第九十八章[第2页/共3页]
霍妍双手接了盒子,放在桌案上的行动却有些踌躇。
霍青终是未对霍妍再叮嘱甚么,只是抬手揉了揉女孩儿的头,便往本身的院落而去。
此举虽可算异于世,却也合情公道的当得一句赞――这位小郡主虽说学问不高,爱掐尖儿要强,却极讲信誉,输了也开阔;绣技虽不甚出彩,却裁得一手好衣衫,制得一双好皂靴,昔年猎场上南安王曾笑言他最宝贝的一双长靴便是他独女所制,而那一手技艺倒是南安王府五年来每月一套送往北疆虎帐的衣衫鞋袜磨砺出来的。这些言词并非贩子传言,而是贵妇宗家小聚时妇人感慨,一时候京中尽是霍家女孝悌虔诚的赞誉,各姓人家却免不得闭门细考虑:瞧着座上南安王府诸人面色如常,想来并非小女孩儿的心血来潮,那素有刁蛮之评的小郡主先前的各种行动会否乃是假象与人逞强。
“大哥所虑确切精密,只是素闻太后好礼佛,又不肯扰了民乐,向来是庙会次日方才往大业寺小住,如果你我那日返程,怕是扰了御驾。”霍青面带忧愁,心下却警省非常:他这庶兄自小养在太妃身边,心计不成小觑,面上瞧着暖和寡言,平素也不声不响,只是很多事情一旦穷究,实少不得此人在后推波助澜――这也是他必然要用自个儿的侍从守着院子的原因,只是,太后与何家早已不得圣心,也不知此人图谋为何!
“佛有瞋目金刚,更有以杀止杀之道,且佛与道,既是慈悲,便不该过分刻薄了。
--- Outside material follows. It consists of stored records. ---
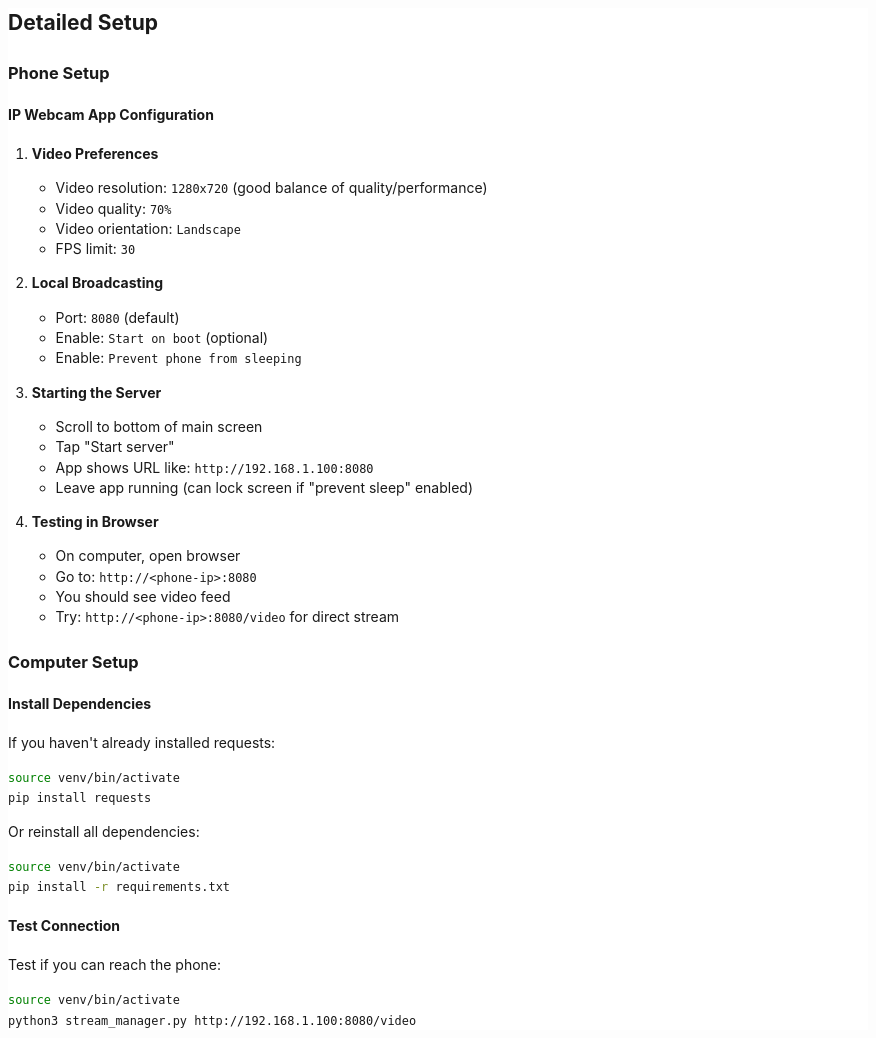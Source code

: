 ## Detailed Setup

### Phone Setup

#### IP Webcam App Configuration

1. **Video Preferences**
   - Video resolution: `1280x720` (good balance of quality/performance)
   - Video quality: `70%`
   - Video orientation: `Landscape`
   - FPS limit: `30`

2. **Local Broadcasting**
   - Port: `8080` (default)
   - Enable: `Start on boot` (optional)
   - Enable: `Prevent phone from sleeping`

3. **Starting the Server**
   - Scroll to bottom of main screen
   - Tap "Start server"
   - App shows URL like: `http://192.168.1.100:8080`
   - Leave app running (can lock screen if "prevent sleep" enabled)

4. **Testing in Browser**
   - On computer, open browser
   - Go to: `http://<phone-ip>:8080`
   - You should see video feed
   - Try: `http://<phone-ip>:8080/video` for direct stream

### Computer Setup

#### Install Dependencies

If you haven't already installed requests:

```bash
source venv/bin/activate
pip install requests
```

Or reinstall all dependencies:

```bash
source venv/bin/activate
pip install -r requirements.txt
```

#### Test Connection

Test if you can reach the phone:

```bash
source venv/bin/activate
python3 stream_manager.py http://192.168.1.100:8080/video
```
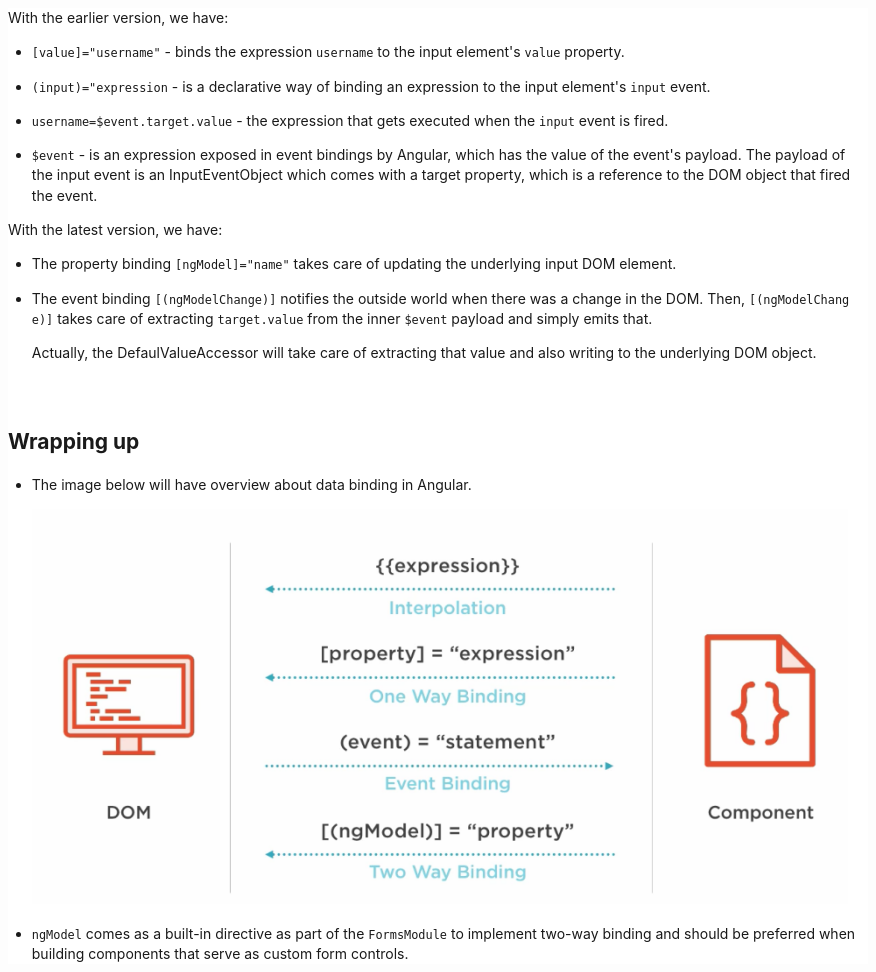 With the earlier version, we have:
- ```[value]="username"``` - binds the expression ```username``` to the input element's ```value``` property.

- ```(input)="expression``` - is a declarative way of binding an expression to the input element's ```input``` event.

- ```username=$event.target.value``` - the expression that gets executed when the ```input``` event is fired. 

- ```$event``` - is an expression exposed in event bindings by Angular, which has the value of the event's payload. The payload of the input event is an InputEventObject which comes with a target property, which is a reference to the DOM object that fired the event.

With the latest version, we have:
- The property binding ```[ngModel]="name"``` takes care of updating the underlying input DOM element.

- The event binding ```[(ngModelChange)]``` notifies the outside world when there was a change in the DOM. Then, ```[(ngModelChange)]``` takes care of extracting ```target.value``` from the inner ```$event``` payload and simply emits that.

    Actually, the DefaulValueAccessor will take care of extracting that value and also writing to the underlying DOM object.

<br>

## Wrapping up
- The image below will have overview about data binding in Angular.

    ![](../img/Angular-architecture/data-binding.png)

- ```ngModel``` comes as a built-in directive as part of the ```FormsModule``` to implement two-way binding and should be preferred when building components that serve as custom form controls.
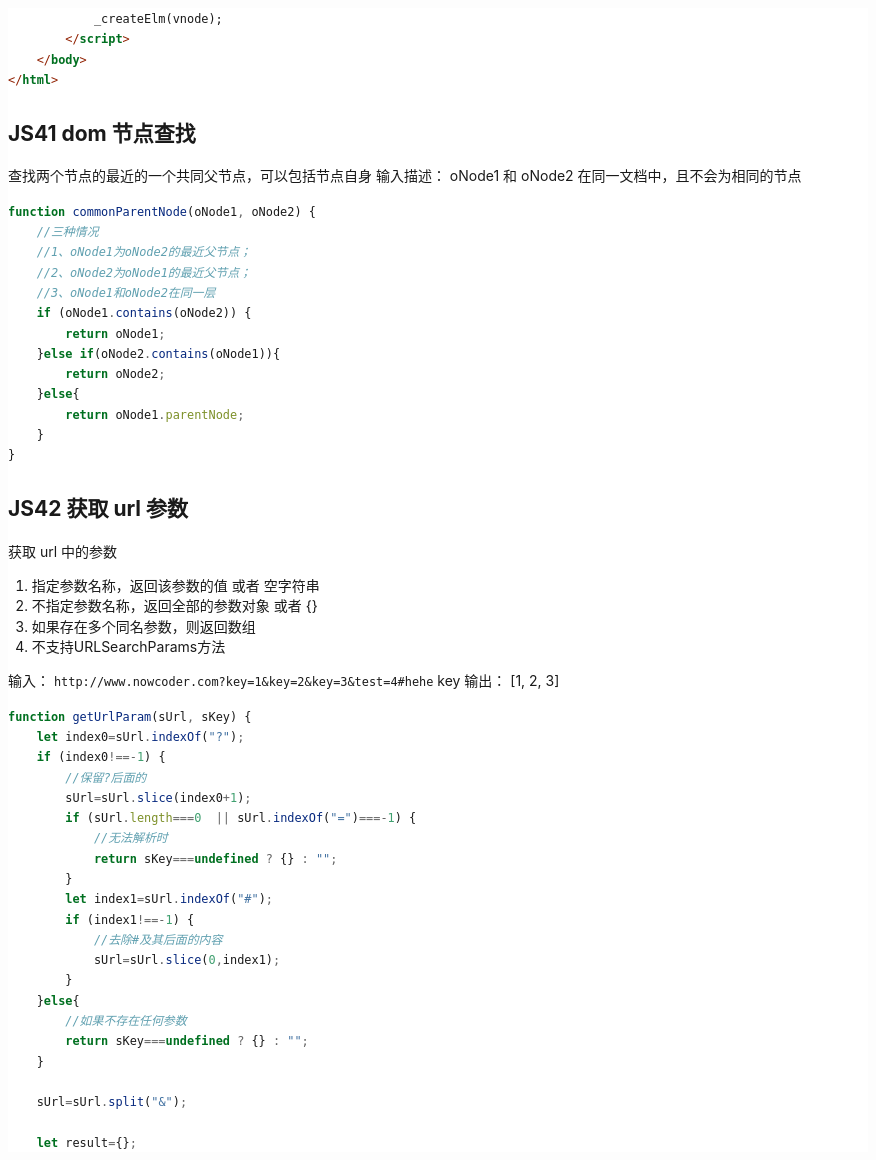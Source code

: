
 ```html
            _createElm(vnode);
        </script>
    </body>
</html>
```

## JS41 dom 节点查找

查找两个节点的最近的一个共同父节点，可以包括节点自身
输入描述：
oNode1 和 oNode2 在同一文档中，且不会为相同的节点

```js
function commonParentNode(oNode1, oNode2) {
    //三种情况
    //1、oNode1为oNode2的最近父节点；
    //2、oNode2为oNode1的最近父节点；
    //3、oNode1和oNode2在同一层
    if (oNode1.contains(oNode2)) {
        return oNode1;
    }else if(oNode2.contains(oNode1)){
        return oNode2;
    }else{
        return oNode1.parentNode;
    }
}
```

## JS42 获取 url 参数

获取 url 中的参数

1. 指定参数名称，返回该参数的值 或者 空字符串
2. 不指定参数名称，返回全部的参数对象 或者 {}
3. 如果存在多个同名参数，则返回数组
4. 不支持URLSearchParams方法

输入：
`http://www.nowcoder.com?key=1&key=2&key=3&test=4#hehe`   key
输出：
[1, 2, 3]

```js
function getUrlParam(sUrl, sKey) {
    let index0=sUrl.indexOf("?");
    if (index0!==-1) {
        //保留?后面的
        sUrl=sUrl.slice(index0+1);
        if (sUrl.length===0  || sUrl.indexOf("=")===-1) {
            //无法解析时
            return sKey===undefined ? {} : "";
        }
        let index1=sUrl.indexOf("#");
        if (index1!==-1) {
            //去除#及其后面的内容
            sUrl=sUrl.slice(0,index1);
        }
    }else{
        //如果不存在任何参数
        return sKey===undefined ? {} : "";
    }

    sUrl=sUrl.split("&");

    let result={};
```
”霍妍已先霍青一步跃入中庭,叩剑抬手请战。
无人晓得早在霍青归府翌日,南安王府中的女先生便被闲养起来,描字、品诗览书、习法规、操琴、奕棋、做画,女子当学、不当学的,霍青皆亲身教诲,每日不缀,更是派了他从北疆带回的侍从守在他兄妹二人所居院落以外,不准人乱传话,外头宴邀帖子也得霍青许了才行。
霍妍依言翻开盒子,只见盒内一柄古朴的长剑与一柄包金缀玉的匕首卧在玄色绸锦之上,执剑出鞘,霍妍愣了愣,放下剑,再试匕首,只见薄如蝉翼的刀刃寒光凛冽。
霍妍出了声,南安太妃也没得何如,只得对着姗姗来迟的霍青收了愠色,神采淡淡道说乏了,留了她的侄女小柳氏陪侍。
霍妍的剑术是霍青教的,二人走的却不是一个门路,霍青剑招简利,霍妍倒是招招剑走偏锋,二人身法聪明,且无杀气,倒是更重拆招的兴趣,一来二去,终是以霍妍体力不支未结。
“大哥。”霍青牵起疏离的笑,对来人施礼,心下对他的母亲的抱怨又抵消一份:南安王妃运气实在不好,插手南安王府一年仍未有身孕,只得依了两位太妃的意义停了两位侧妃的药,眼瞧着人家接连得子,耐不住家人劝说取了两位堂妹入府为霍思滕妾,却在以后不久得知她已有身孕……现在南安王府后院中两位侧妃各有两子,两位滕妾各有一子,世人皆道南安王妃好贤惠,却不知此中痛苦。
来人并不在乎霍青的冷酷,仍含笑说话:“三弟,这是刚练过剑?快去梳洗罢。明日往大业寺还愿事情烦琐,未免太妃过分辛苦,不若在大业寺多留一日,可好?”
按说霍妍乃是王爵人家之女,再过三日更是她十三整岁的生辰,如此年纪、家世,不待及笄便该看选人家,此时当随南安王妃学习寒暄理家诸事,或外出交友、聊做女子六艺偷闲才是,然一年前其远亲兄长――现在于兵部任主事之职的南安王世子霍青从北疆返来,南安王府阖府往大业寺礼佛后,南安王家的小郡主于其十二岁生辰宴上称将闭门跪经茹素一年还愿。